Pascale leur prépare un bol de thé chaud sucré et quelques sourires apparaissent, ils se réchauffent, leurs vêtements sèchent un peu et ils reprennent des forces doucement.  

Lorsque nous les avons embarqué, nous avons fait demi-tour et il est évident que nous ne pouvons poursuivre notre chemin, l’urgence est de les ramener chez eux au plus vite.

Ils sont du village « Silana » sur la côte Est de Viti-Levu et il nous faudra 4h pour rejoindre la bande côtière en trainant cette barque qui louvoie derrière Badinguet.

Pascale leur cuisine une plâtrée de farfales pour le déjeuner, c’est la première fois qu’ils mangent de pâtes… Pour nous, l’important est qu’ils aient l’estomac plein et lorsqu’ils sont repus, nous les sentons beaucoup plus calmes. Un café bouillant pour clôturer le repas et les langues se délient.
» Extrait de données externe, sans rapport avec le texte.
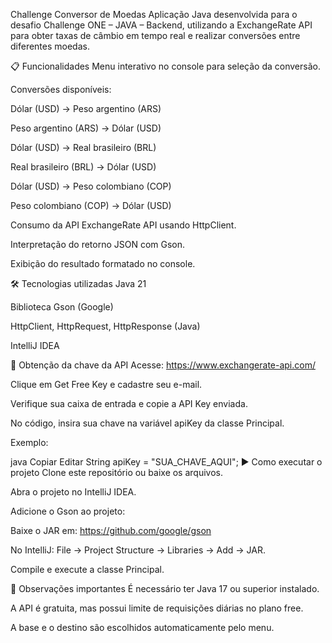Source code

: Challenge Conversor de Moedas
Aplicação Java desenvolvida para o desafio Challenge ONE – JAVA – Backend, utilizando a ExchangeRate API para obter taxas de câmbio em tempo real e realizar conversões entre diferentes moedas.

📋 Funcionalidades
Menu interativo no console para seleção da conversão.

Conversões disponíveis:

Dólar (USD) → Peso argentino (ARS)

Peso argentino (ARS) → Dólar (USD)

Dólar (USD) → Real brasileiro (BRL)

Real brasileiro (BRL) → Dólar (USD)

Dólar (USD) → Peso colombiano (COP)

Peso colombiano (COP) → Dólar (USD)

Consumo da API ExchangeRate API usando HttpClient.

Interpretação do retorno JSON com Gson.

Exibição do resultado formatado no console.

🛠 Tecnologias utilizadas
Java 21

Biblioteca Gson (Google)

HttpClient, HttpRequest, HttpResponse (Java)

IntelliJ IDEA

🔑 Obtenção da chave da API
Acesse: https://www.exchangerate-api.com/

Clique em Get Free Key e cadastre seu e-mail.

Verifique sua caixa de entrada e copie a API Key enviada.

No código, insira sua chave na variável apiKey da classe Principal.

Exemplo:

java
Copiar
Editar
String apiKey = "SUA_CHAVE_AQUI";
▶️ Como executar o projeto
Clone este repositório ou baixe os arquivos.

Abra o projeto no IntelliJ IDEA.

Adicione o Gson ao projeto:

Baixe o JAR em: https://github.com/google/gson

No IntelliJ: File → Project Structure → Libraries → Add → JAR.

Compile e execute a classe Principal.

📌 Observações importantes
É necessário ter Java 17 ou superior instalado.

A API é gratuita, mas possui limite de requisições diárias no plano free.

A base e o destino são escolhidos automaticamente pelo menu.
Nous parlons pêche, coquillages, poissons, et tous, commentent en plaisantant les photos de nos encyclopédies marines… Mais ce qui, semble les intéresser le plus, ce sont les commandes électriques de Badinguet et surtout le couplage du pilote automatique avec le traceur… Ca bipe, puis, ça vire tout seul ! C’est simple, à chaque changement de cap, ils applaudissent !

Pécheurs d’Holothuries (concombres de mer), leur travail consiste à aller sur les récifs du large où ils plongent jusqu’à 40m de profondeur pour ramener leur précieux butin. Ils revendent ensuite leurs prises aux Japonais qui sont toujours prêts à payer une fortune pour des choses immangeables !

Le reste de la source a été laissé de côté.